Peralihan Kompor Gas ke Kompor Listrik, Apakah Efektif?

JAKARTA – Program konfersi kompor gas ke kompor lisrik tampaknya sudah mulai dijalankan oleh pemerintah dalam waktu dekat ini. Apakah kompor listrik efektif?

Pada prakteknya suapaya efektif, pemerintah akan memberikan paket kompor listrik secara gratis kepada 300 ribu rumah tangga.

Adapun rumah tangga penerima paket kompor listrik ini adalah yang terdaftar di Data Terpadu Kesejahteraan Sosial (DTKS).

Untuk kelengkapannya, paket tersebut terdiri dari satu kompor listrik, satu alat masak dan satu Miniature Circuit Breaker (MCB) atau penambah daya khusus untuk kompor listrik.

“Jadi satu rumah itu dikasih satu paket, kompornya sendiri, alat masaknya sendiri, dayanya dinaikin,” kata Sekretaris Jenderal Kementerian ESDM Rida Mulyana di DPR, Rabu 21 September 2022.

Rida menjelaskan, harga paket kompor listrik ini sekitar Rp1,8 juta, sehingga jika sasarannya 300 ribu rumah tangga, maka anggaran yang dibutuhkan tahun ini sekitar Rp540 miliar.

“Kemungkinan masih bisa ada perubahan. Sebab, ada masukan agar daya kompor listrik yang dibagikan dinaikkan,” ujarnya.

Rida menyebut, saat ini daya kompor listrik yang akan dibagikan sebesar 800 watt untuk dua tungku. Namun, ada masukan dari DPR agar dayanya dinaikkan menjadi 1.000 watt.

“Perencanaan awal, sama-sama dua tungku, awalnya 800 watt, sekarang mau dinaikkan lagi salah satunya 1.000 MW,” terangnya.

Menurut Rida, jika perubahan daya dilakukan, maka akan ada tambahan anggaran untuk satu paket kompor listrik.

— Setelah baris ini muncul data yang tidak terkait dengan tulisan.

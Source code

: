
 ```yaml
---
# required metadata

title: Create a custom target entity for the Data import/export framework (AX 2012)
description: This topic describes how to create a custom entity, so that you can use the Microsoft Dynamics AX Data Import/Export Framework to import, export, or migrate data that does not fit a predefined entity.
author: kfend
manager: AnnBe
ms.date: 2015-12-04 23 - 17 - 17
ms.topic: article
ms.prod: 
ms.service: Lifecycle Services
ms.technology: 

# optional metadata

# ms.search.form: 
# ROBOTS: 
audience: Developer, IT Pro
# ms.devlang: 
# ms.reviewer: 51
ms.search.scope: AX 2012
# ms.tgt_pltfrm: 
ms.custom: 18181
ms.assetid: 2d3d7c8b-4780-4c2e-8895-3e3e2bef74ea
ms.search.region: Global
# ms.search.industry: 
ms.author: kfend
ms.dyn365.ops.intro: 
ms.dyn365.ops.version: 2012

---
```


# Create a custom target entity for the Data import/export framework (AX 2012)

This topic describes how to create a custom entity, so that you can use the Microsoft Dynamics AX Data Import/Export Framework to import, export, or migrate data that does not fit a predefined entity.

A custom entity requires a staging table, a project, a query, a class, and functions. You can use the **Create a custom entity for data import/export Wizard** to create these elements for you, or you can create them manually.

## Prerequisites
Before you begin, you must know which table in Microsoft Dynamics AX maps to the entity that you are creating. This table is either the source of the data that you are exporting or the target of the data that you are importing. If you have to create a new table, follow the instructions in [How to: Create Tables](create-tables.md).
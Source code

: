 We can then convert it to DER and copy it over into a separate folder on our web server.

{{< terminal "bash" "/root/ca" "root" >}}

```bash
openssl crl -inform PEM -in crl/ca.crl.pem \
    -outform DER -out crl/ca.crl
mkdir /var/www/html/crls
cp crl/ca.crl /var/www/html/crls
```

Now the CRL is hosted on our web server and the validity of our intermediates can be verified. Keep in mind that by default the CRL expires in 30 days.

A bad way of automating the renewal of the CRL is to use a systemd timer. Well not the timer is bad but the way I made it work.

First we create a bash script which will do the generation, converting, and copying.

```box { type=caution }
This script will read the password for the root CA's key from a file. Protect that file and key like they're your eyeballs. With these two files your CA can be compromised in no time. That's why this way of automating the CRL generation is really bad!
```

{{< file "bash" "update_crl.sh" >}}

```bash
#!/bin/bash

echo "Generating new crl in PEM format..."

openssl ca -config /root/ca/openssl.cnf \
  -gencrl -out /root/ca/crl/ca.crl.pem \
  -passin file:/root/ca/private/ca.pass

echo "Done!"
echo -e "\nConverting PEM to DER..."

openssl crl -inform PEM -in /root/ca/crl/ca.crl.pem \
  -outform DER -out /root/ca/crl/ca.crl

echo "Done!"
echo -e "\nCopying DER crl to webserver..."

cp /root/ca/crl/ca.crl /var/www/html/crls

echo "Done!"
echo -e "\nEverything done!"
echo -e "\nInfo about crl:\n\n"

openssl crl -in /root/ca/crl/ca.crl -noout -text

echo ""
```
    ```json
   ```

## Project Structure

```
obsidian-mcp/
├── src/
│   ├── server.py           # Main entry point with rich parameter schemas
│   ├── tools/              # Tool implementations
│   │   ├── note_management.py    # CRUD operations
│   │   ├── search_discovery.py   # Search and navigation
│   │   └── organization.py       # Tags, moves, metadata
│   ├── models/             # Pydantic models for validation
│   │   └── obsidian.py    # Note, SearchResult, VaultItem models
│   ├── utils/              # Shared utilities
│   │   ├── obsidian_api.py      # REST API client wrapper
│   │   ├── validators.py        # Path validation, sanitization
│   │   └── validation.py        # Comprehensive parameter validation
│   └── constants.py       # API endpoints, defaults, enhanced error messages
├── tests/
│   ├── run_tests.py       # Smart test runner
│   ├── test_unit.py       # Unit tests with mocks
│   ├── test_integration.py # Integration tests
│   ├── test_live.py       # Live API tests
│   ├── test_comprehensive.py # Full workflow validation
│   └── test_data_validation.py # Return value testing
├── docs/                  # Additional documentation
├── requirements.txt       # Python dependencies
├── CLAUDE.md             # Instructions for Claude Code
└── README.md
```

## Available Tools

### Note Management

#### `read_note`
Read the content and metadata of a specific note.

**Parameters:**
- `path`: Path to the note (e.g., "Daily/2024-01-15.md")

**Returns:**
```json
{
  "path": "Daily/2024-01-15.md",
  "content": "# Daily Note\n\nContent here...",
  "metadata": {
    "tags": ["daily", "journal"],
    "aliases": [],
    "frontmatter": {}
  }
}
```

“Misalnya, saat ini dengan daya 800 watt itu Rp1,8 juta, maka dengan daya 1.000 watt bisa mencapai Rp2 juta per paket,” jelasnya.

Pengamat energi terbarukan Surya Dharma menilai, konversi LPG 3 kg ke kompor listrik 1.000 watt bukan solusi yang tepat karena menggunakan kompor yang masih mengutamakan listrik berbasis batu bara.

Menurutnya, konversi tersebut justru akan menambah penggunaan batubara jika tidak mengikuti Peraturan Pemerintah (PP) Nomor 79 tahun 2014 tentang Kebijakan Energi Nasional (KEN).

“Seharusnya pola penggantian ini harus dilakukan dengan analisis dan peta jalan yang baik. Akibatnya nanti juga akan terjadi penambahan batubara lagi jika tidak mengikuti peta jalan dan KEN yang sudah disepakati dalam PP 79 Tahun 2014,” kata Surya dalam pernyataannya.